======== RECORDS ========

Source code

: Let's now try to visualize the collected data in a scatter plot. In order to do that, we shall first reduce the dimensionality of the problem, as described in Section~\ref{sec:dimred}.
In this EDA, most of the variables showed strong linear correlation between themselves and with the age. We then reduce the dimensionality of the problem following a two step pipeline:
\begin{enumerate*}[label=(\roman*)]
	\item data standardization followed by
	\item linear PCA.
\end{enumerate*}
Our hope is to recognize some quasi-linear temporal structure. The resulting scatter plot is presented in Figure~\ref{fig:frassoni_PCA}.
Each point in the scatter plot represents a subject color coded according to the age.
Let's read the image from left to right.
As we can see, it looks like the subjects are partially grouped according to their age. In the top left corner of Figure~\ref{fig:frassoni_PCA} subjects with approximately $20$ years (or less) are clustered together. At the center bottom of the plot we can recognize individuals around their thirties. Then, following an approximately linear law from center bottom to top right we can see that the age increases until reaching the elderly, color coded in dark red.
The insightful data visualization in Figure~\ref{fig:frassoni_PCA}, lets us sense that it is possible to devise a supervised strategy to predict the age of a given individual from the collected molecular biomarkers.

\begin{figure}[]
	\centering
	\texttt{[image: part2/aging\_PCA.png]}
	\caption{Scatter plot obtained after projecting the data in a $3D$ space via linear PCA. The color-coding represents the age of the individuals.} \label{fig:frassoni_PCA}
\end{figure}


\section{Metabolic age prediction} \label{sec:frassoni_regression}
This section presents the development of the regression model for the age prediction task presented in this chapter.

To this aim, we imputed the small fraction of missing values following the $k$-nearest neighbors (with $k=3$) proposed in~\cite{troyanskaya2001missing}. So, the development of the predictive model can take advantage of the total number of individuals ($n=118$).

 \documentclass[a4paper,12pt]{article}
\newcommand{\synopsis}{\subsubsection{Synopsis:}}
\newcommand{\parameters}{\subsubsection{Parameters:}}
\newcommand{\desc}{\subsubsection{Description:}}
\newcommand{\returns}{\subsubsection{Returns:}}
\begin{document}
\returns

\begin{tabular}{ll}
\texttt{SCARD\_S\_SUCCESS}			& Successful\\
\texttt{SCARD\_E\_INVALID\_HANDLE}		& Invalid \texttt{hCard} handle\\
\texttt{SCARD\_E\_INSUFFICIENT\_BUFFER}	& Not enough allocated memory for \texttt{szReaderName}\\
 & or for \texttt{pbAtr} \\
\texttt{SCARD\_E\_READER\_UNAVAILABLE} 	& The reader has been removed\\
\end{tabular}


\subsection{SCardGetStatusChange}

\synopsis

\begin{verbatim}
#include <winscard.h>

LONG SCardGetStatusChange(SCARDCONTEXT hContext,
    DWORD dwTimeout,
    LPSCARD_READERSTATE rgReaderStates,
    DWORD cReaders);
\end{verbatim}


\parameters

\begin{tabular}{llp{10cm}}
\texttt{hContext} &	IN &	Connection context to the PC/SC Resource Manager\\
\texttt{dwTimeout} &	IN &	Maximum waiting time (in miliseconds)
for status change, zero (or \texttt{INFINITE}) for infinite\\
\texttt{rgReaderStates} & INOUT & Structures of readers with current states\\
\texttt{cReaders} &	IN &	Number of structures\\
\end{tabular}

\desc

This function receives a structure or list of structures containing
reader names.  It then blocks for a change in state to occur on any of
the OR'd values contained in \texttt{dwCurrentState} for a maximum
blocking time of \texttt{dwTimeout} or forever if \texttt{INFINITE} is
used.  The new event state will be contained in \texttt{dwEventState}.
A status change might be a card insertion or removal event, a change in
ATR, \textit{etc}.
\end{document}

========

• TASK GOAL: Now copy each line of the entries that mentions "hContext".

• WRITTEN ANSWER:
LONG SCardGetStatusChange(SCARDCONTEXT hContext,
\texttt{hContext} &	IN &	Connection context to the PC/SC Resource Manager\\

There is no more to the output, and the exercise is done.